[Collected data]
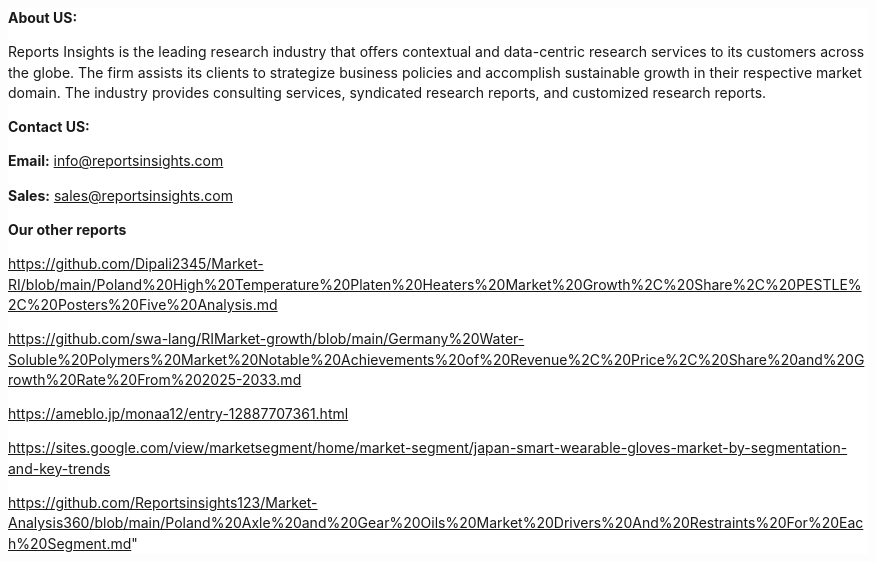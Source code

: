<strong><strong>About US</strong>:</strong>

Reports Insights is the leading research industry that offers contextual and data-centric research services to its customers across the globe. The firm assists its clients to strategize business policies and accomplish sustainable growth in their respective market domain. The industry provides consulting services, syndicated research reports, and customized research reports.

<strong>Contact US:</strong>

<p class=""""><b>Email:</b> <a href=mailto:info@reportsinsights.com>info@reportsinsights.com</a></p>
<p class=""""><b>Sales:</b> <a href=mailto:sales@reportsinsights.com>sales@reportsinsights.com</a></p>

<strong>Our other reports</strong>

<a href=https://github.com/Dipali2345/Market-RI/blob/main/Poland%20High%20Temperature%20Platen%20Heaters%20Market%20Growth%2C%20Share%2C%20PESTLE%2C%20Posters%20Five%20Analysis.md>https://github.com/Dipali2345/Market-RI/blob/main/Poland%20High%20Temperature%20Platen%20Heaters%20Market%20Growth%2C%20Share%2C%20PESTLE%2C%20Posters%20Five%20Analysis.md</a>

<a href=https://github.com/swa-lang/RIMarket-growth/blob/main/Germany%20Water-Soluble%20Polymers%20Market%20Notable%20Achievements%20of%20Revenue%2C%20Price%2C%20Share%20and%20Growth%20Rate%20From%202025-2033.md>https://github.com/swa-lang/RIMarket-growth/blob/main/Germany%20Water-Soluble%20Polymers%20Market%20Notable%20Achievements%20of%20Revenue%2C%20Price%2C%20Share%20and%20Growth%20Rate%20From%202025-2033.md</a>

<a href=https://ameblo.jp/monaa12/entry-12887707361.html>https://ameblo.jp/monaa12/entry-12887707361.html</a>

<a href=https://sites.google.com/view/marketsegment/home/market-segment/japan-smart-wearable-gloves-market-by-segmentation-and-key-trends>https://sites.google.com/view/marketsegment/home/market-segment/japan-smart-wearable-gloves-market-by-segmentation-and-key-trends</a>

<a href=https://github.com/Reportsinsights123/Market-Analysis360/blob/main/Poland%20Axle%20and%20Gear%20Oils%20Market%20Drivers%20And%20Restraints%20For%20Each%20Segment.md>https://github.com/Reportsinsights123/Market-Analysis360/blob/main/Poland%20Axle%20and%20Gear%20Oils%20Market%20Drivers%20And%20Restraints%20For%20Each%20Segment.md</a>"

**Problem statement**
Drop the pictures and reproduce the rest of the entries above exactly.

**Result below**
Source code

:<strong><strong>About US</strong>:</strong>

Reports Insights is the leading research industry that offers contextual and data-centric research services to its customers across the globe. The firm assists its clients to strategize business policies and accomplish sustainable growth in their respective market domain. The industry provides consulting services, syndicated research reports, and customized research reports.

<strong>Contact US:</strong>

<p class=""""><b>Email:</b> <a href=mailto:info@reportsinsights.com>info@reportsinsights.com</a></p>
<p class=""""><b>Sales:</b> <a href=mailto:sales@reportsinsights.com>sales@reportsinsights.com</a></p>

<strong>Our other reports</strong>

<a href=https://github.com/Dipali2345/Market-RI/blob/main/Poland%20High%20Temperature%20Platen%20Heaters%20Market%20Growth%2C%20Share%2C%20PESTLE%2C%20Posters%20Five%20Analysis.md>https://github.com/Dipali2345/Market-RI/blob/main/Poland%20High%20Temperature%20Platen%20Heaters%20Market%20Growth%2C%20Share%2C%20PESTLE%2C%20Posters%20Five%20Analysis.md</a>

<a href=https://github.com/swa-lang/RIMarket-growth/blob/main/Germany%20Water-Soluble%20Polymers%20Market%20Notable%20Achievements%20of%20Revenue%2C%20Price%2C%20Share%20and%20Growth%20Rate%20From%202025-2033.md>https://github.com/swa-lang/RIMarket-growth/blob/main/Germany%20Water-Soluble%20Polymers%20Market%20Notable%20Achievements%20of%20Revenue%2C%20Price%2C%20Share%20and%20Growth%20Rate%20From%202025-2033.md</a>

<a href=https://ameblo.jp/monaa12/entry-12887707361.html>https://ameblo.jp/monaa12/entry-12887707361.html</a>

<a href=https://sites.google.com/view/marketsegment/home/market-segment/japan-smart-wearable-gloves-market-by-segmentation-and-key-trends>https://sites.google.com/view/marketsegment/home/market-segment/japan-smart-wearable-gloves-market-by-segmentation-and-key-trends</a>

<a href=https://github.com/Reportsinsights123/Market-Analysis360/blob/main/Poland%20Axle%20and%20Gear%20Oils%20Market%20Drivers%20And%20Restraints%20For%20Each%20Segment.md>https://github.com/Reportsinsights123/Market-Analysis360/blob/main/Poland%20Axle%20and%20Gear%20Oils%20Market%20Drivers%20And%20Restraints%20For%20Each%20Segment.md</a>"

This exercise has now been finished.